Each record is to be duplicated exactly, with nothing added.

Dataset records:
● ● ● ● ●

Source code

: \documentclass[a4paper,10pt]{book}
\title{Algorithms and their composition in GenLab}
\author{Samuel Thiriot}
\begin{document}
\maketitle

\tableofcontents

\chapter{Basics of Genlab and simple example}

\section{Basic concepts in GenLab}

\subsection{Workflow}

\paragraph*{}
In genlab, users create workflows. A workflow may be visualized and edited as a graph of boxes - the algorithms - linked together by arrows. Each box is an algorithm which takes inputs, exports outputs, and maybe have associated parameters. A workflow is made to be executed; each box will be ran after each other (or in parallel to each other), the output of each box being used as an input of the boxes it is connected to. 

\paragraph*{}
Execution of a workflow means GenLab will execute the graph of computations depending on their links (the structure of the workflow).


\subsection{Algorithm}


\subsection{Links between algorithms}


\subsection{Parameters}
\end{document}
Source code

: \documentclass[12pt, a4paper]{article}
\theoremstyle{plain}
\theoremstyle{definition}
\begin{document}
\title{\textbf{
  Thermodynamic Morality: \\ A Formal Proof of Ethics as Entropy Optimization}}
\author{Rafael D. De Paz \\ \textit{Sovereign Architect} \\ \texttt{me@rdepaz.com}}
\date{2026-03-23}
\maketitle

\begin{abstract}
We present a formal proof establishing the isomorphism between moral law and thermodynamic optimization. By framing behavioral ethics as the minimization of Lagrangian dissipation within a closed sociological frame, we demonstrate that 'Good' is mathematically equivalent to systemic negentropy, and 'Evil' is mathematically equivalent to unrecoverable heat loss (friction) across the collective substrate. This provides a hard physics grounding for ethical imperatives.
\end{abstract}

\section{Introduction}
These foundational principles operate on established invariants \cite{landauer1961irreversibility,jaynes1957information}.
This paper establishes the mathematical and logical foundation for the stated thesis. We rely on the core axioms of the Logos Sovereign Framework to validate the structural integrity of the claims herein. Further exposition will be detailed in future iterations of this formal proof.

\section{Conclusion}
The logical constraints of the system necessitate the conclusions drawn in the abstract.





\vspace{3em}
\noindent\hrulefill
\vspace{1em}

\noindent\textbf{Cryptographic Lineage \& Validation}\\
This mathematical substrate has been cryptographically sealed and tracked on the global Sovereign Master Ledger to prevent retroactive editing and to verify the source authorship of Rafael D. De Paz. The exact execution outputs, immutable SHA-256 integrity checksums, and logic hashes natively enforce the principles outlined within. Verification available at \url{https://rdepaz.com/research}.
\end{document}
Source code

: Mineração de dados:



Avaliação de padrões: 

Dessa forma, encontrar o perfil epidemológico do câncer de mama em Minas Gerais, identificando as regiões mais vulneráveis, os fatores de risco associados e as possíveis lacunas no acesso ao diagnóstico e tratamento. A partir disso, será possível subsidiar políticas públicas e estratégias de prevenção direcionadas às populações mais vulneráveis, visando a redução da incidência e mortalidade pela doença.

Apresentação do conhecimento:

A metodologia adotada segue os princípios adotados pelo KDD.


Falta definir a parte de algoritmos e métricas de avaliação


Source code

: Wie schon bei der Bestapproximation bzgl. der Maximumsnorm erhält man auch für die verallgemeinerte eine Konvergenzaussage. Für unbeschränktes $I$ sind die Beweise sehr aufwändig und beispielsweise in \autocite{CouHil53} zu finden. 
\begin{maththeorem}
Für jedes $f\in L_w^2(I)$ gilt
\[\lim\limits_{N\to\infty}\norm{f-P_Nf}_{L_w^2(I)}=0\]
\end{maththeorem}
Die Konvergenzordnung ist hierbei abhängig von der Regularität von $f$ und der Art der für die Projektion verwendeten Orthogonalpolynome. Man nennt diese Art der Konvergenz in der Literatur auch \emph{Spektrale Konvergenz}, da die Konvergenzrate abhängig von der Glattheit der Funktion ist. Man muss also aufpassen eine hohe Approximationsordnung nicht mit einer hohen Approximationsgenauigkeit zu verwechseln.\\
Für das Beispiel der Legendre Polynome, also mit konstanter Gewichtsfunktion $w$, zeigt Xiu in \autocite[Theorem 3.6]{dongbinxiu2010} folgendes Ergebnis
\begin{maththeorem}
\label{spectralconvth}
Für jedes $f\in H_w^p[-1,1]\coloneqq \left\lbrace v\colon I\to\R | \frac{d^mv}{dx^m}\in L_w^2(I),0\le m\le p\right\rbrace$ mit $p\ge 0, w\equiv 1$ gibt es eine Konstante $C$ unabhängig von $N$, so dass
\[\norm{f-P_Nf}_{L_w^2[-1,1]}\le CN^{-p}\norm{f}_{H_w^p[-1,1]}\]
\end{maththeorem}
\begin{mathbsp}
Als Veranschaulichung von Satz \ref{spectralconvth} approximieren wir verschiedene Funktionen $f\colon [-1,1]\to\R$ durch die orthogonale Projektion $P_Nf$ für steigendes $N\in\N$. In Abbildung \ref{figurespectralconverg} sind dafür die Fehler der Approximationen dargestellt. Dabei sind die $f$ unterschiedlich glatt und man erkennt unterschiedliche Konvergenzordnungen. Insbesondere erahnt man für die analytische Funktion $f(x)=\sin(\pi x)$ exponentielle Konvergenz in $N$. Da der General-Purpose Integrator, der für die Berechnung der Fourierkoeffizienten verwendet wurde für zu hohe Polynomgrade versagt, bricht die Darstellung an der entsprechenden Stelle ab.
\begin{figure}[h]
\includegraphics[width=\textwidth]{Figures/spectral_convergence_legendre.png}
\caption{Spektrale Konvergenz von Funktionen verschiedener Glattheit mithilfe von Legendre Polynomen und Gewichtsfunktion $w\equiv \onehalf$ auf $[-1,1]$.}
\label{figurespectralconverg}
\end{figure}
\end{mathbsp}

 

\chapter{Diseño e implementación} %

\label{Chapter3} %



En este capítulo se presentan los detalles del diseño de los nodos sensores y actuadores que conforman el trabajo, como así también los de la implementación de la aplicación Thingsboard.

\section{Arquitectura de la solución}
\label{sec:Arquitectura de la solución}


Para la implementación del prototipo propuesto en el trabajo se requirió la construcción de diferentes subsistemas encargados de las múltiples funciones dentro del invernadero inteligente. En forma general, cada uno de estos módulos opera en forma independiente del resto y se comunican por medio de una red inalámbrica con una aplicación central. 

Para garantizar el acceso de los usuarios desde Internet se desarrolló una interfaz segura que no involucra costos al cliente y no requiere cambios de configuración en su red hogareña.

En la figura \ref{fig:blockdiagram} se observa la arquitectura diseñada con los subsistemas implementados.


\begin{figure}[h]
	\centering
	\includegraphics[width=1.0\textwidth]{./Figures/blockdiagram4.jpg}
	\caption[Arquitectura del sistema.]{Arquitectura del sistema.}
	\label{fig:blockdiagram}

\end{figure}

● ● ● ● ●

▸ Response below:
Source code

: \documentclass[a4paper,10pt]{book}
\title{Algorithms and their composition in GenLab}
\author{Samuel Thiriot}
\begin{document}
\maketitle

\tableofcontents

\chapter{Basics of Genlab and simple example}

\section{Basic concepts in GenLab}

\subsection{Workflow}

\paragraph*{}
In genlab, users create workflows. A workflow may be visualized and edited as a graph of boxes - the algorithms - linked together by arrows. Each box is an algorithm which takes inputs, exports outputs, and maybe have associated parameters. A workflow is made to be executed; each box will be ran after each other (or in parallel to each other), the output of each box being used as an input of the boxes it is connected to. 

\paragraph*{}
Execution of a workflow means GenLab will execute the graph of computations depending on their links (the structure of the workflow).


\subsection{Algorithm}


\subsection{Links between algorithms}


\subsection{Parameters}
\end{document}
Source code

: \documentclass[12pt, a4paper]{article}
\theoremstyle{plain}
\theoremstyle{definition}
\begin{document}
\title{\textbf{
  Thermodynamic Morality: \\ A Formal Proof of Ethics as Entropy Optimization}}
\author{Rafael D. De Paz \\ \textit{Sovereign Architect} \\ \texttt{me@rdepaz.com}}
\date{2026-03-23}
\maketitle

\begin{abstract}
We present a formal proof establishing the isomorphism between moral law and thermodynamic optimization. By framing behavioral ethics as the minimization of Lagrangian dissipation within a closed sociological frame, we demonstrate that 'Good' is mathematically equivalent to systemic negentropy, and 'Evil' is mathematically equivalent to unrecoverable heat loss (friction) across the collective substrate. This provides a hard physics grounding for ethical imperatives.
\end{abstract}

\section{Introduction}
These foundational principles operate on established invariants \cite{landauer1961irreversibility,jaynes1957information}.
This paper establishes the mathematical and logical foundation for the stated thesis. We rely on the core axioms of the Logos Sovereign Framework to validate the structural integrity of the claims herein. Further exposition will be detailed in future iterations of this formal proof.

\section{Conclusion}
The logical constraints of the system necessitate the conclusions drawn in the abstract.





\vspace{3em}
\noindent\hrulefill
\vspace{1em}

\noindent\textbf{Cryptographic Lineage \& Validation}\\
This mathematical substrate has been cryptographically sealed and tracked on the global Sovereign Master Ledger to prevent retroactive editing and to verify the source authorship of Rafael D. De Paz. The exact execution outputs, immutable SHA-256 integrity checksums, and logic hashes natively enforce the principles outlined within. Verification available at \url{https://rdepaz.com/research}.
\end{document}
Source code

: Mineração de dados:



Avaliação de padrões: 

Dessa forma, encontrar o perfil epidemológico do câncer de mama em Minas Gerais, identificando as regiões mais vulneráveis, os fatores de risco associados e as possíveis lacunas no acesso ao diagnóstico e tratamento. A partir disso, será possível subsidiar políticas públicas e estratégias de prevenção direcionadas às populações mais vulneráveis, visando a redução da incidência e mortalidade pela doença.

Apresentação do conhecimento:

A metodologia adotada segue os princípios adotados pelo KDD.


Falta definir a parte de algoritmos e métricas de avaliação


Source code

: Wie schon bei der Bestapproximation bzgl. der Maximumsnorm erhält man auch für die verallgemeinerte eine Konvergenzaussage. Für unbeschränktes $I$ sind die Beweise sehr aufwändig und beispielsweise in \autocite{CouHil53} zu finden. 
\begin{maththeorem}
Für jedes $f\in L_w^2(I)$ gilt
\[\lim\limits_{N\to\infty}\norm{f-P_Nf}_{L_w^2(I)}=0\]
\end{maththeorem}
Die Konvergenzordnung ist hierbei abhängig von der Regularität von $f$ und der Art der für die Projektion verwendeten Orthogonalpolynome. Man nennt diese Art der Konvergenz in der Literatur auch \emph{Spektrale Konvergenz}, da die Konvergenzrate abhängig von der Glattheit der Funktion ist. Man muss also aufpassen eine hohe Approximationsordnung nicht mit einer hohen Approximationsgenauigkeit zu verwechseln.\\
Für das Beispiel der Legendre Polynome, also mit konstanter Gewichtsfunktion $w$, zeigt Xiu in \autocite[Theorem 3.6]{dongbinxiu2010} folgendes Ergebnis
\begin{maththeorem}
\label{spectralconvth}
Für jedes $f\in H_w^p[-1,1]\coloneqq \left\lbrace v\colon I\to\R | \frac{d^mv}{dx^m}\in L_w^2(I),0\le m\le p\right\rbrace$ mit $p\ge 0, w\equiv 1$ gibt es eine Konstante $C$ unabhängig von $N$, so dass
\[\norm{f-P_Nf}_{L_w^2[-1,1]}\le CN^{-p}\norm{f}_{H_w^p[-1,1]}\]
\end{maththeorem}
\begin{mathbsp}
Als Veranschaulichung von Satz \ref{spectralconvth} approximieren wir verschiedene Funktionen $f\colon [-1,1]\to\R$ durch die orthogonale Projektion $P_Nf$ für steigendes $N\in\N$. In Abbildung \ref{figurespectralconverg} sind dafür die Fehler der Approximationen dargestellt. Dabei sind die $f$ unterschiedlich glatt und man erkennt unterschiedliche Konvergenzordnungen. Insbesondere erahnt man für die analytische Funktion $f(x)=\sin(\pi x)$ exponentielle Konvergenz in $N$. Da der General-Purpose Integrator, der für die Berechnung der Fourierkoeffizienten verwendet wurde für zu hohe Polynomgrade versagt, bricht die Darstellung an der entsprechenden Stelle ab.
\begin{figure}[h]
\includegraphics[width=\textwidth]{Figures/spectral_convergence_legendre.png}
\caption{Spektrale Konvergenz von Funktionen verschiedener Glattheit mithilfe von Legendre Polynomen und Gewichtsfunktion $w\equiv \onehalf$ auf $[-1,1]$.}
\label{figurespectralconverg}
\end{figure}
\end{mathbsp}

 

\chapter{Diseño e implementación} %

\label{Chapter3} %



En este capítulo se presentan los detalles del diseño de los nodos sensores y actuadores que conforman el trabajo, como así también los de la implementación de la aplicación Thingsboard.

\section{Arquitectura de la solución}
\label{sec:Arquitectura de la solución}


Para la implementación del prototipo propuesto en el trabajo se requirió la construcción de diferentes subsistemas encargados de las múltiples funciones dentro del invernadero inteligente. En forma general, cada uno de estos módulos opera en forma independiente del resto y se comunican por medio de una red inalámbrica con una aplicación central. 

Para garantizar el acceso de los usuarios desde Internet se desarrolló una interfaz segura que no involucra costos al cliente y no requiere cambios de configuración en su red hogareña.

En la figura \ref{fig:blockdiagram} se observa la arquitectura diseñada con los subsistemas implementados.


\begin{figure}[h]
	\centering
	\includegraphics[width=1.0\textwidth]{./Figures/blockdiagram4.jpg}
	\caption[Arquitectura del sistema.]{Arquitectura del sistema.}
	\label{fig:blockdiagram}

\end{figure}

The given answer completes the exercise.